WORK INSTRUCTIONS: In the entries below, find the line containing "- IsPublishedE" and the line containing "- published_ms". Copy those two lines and everything between them exactly, and only that.

GIVEN INFORMATION:
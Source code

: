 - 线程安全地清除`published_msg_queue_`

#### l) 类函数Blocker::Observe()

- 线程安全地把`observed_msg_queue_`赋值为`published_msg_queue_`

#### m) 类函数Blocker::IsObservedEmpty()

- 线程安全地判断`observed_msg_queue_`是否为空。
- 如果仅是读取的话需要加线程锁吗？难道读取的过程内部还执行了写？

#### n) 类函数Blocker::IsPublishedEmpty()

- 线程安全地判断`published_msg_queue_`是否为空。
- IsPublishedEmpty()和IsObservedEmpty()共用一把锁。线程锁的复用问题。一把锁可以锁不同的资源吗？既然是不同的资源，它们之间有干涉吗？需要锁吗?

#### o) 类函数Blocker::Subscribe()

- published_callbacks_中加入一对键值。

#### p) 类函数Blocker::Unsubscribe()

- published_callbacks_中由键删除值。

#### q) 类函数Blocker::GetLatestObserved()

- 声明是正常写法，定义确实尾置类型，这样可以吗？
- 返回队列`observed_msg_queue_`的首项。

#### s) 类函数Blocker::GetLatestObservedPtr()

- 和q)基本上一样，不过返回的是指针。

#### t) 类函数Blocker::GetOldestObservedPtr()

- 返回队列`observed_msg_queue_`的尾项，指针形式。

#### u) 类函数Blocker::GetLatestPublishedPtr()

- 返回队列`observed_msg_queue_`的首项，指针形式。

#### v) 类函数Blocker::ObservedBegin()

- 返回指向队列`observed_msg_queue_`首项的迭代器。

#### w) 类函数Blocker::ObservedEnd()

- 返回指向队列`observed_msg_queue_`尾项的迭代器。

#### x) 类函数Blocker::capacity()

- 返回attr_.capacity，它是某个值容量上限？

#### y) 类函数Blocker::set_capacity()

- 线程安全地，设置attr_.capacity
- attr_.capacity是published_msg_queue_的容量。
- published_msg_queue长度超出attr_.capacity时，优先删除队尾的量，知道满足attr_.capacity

--

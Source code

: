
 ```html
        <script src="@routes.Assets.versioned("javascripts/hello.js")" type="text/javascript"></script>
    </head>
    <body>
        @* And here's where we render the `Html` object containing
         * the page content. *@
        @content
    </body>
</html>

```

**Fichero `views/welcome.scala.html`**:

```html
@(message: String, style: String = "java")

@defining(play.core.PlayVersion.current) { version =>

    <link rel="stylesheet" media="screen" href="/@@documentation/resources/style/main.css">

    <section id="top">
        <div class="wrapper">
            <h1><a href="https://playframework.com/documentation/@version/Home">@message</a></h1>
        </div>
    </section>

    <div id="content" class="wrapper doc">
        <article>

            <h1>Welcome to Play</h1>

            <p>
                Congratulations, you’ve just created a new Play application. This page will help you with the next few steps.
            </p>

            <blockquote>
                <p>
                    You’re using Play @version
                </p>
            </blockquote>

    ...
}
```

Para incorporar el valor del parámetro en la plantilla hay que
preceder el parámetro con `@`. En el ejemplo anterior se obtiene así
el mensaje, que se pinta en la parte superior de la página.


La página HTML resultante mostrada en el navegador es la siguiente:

--

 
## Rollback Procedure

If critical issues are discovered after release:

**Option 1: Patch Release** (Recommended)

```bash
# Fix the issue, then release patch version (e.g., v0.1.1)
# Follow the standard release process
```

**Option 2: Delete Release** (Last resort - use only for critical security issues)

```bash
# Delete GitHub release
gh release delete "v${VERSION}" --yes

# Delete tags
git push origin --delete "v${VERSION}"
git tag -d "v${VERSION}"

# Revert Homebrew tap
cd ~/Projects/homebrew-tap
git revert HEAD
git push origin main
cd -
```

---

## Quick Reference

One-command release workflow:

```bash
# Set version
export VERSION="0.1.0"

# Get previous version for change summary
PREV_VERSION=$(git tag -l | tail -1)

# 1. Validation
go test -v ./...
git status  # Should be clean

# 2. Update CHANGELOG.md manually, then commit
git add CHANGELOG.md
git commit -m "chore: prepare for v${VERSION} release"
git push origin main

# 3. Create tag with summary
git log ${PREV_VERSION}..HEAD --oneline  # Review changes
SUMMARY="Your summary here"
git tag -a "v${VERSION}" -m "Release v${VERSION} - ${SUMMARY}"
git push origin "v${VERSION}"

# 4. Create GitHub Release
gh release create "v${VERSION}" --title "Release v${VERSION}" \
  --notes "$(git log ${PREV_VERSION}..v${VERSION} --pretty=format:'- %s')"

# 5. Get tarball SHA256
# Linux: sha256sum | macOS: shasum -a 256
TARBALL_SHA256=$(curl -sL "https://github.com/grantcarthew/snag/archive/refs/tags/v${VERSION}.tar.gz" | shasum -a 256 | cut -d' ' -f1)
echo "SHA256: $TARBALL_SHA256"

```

EXERCISE OUTPUT:
- IsPublishedEmpty()和IsObservedEmpty()共用一把锁。线程锁的复用问题。一把锁可以锁不同的资源吗？既然是不同的资源，它们之间有干涉吗？需要锁吗?

#### o) 类函数Blocker::Subscribe()

- published_callbacks_中加入一对键值。

#### p) 类函数Blocker::Unsubscribe()

- published_callbacks_中由键删除值。

#### q) 类函数Blocker::GetLatestObserved()

- 声明是正常写法，定义确实尾置类型，这样可以吗？
- 返回队列`observed_msg_queue_`的首项。

#### s) 类函数Blocker::GetLatestObservedPtr()

- 和q)基本上一样，不过返回的是指针。

#### t) 类函数Blocker::GetOldestObservedPtr()

- 返回队列`observed_msg_queue_`的尾项，指针形式。

#### u) 类函数Blocker::GetLatestPublishedPtr()

- 返回队列`observed_msg_queue_`的首项，指针形式。

#### v) 类函数Blocker::ObservedBegin()

- 返回指向队列`observed_msg_queue_`首项的迭代器。

#### w) 类函数Blocker::ObservedEnd()

- 返回指向队列`observed_msg_queue_`尾项的迭代器。

#### x) 类函数Blocker::capacity()

- 返回attr_.capacity，它是某个值容量上限？

#### y) 类函数Blocker::set_capacity()

- 线程安全地，设置attr_.capacity
- attr_.capacity是published_msg_queue_的容量。
- published_msg_queue长度超出attr_.capacity时，优先删除队尾的量，知道满足attr_.capacity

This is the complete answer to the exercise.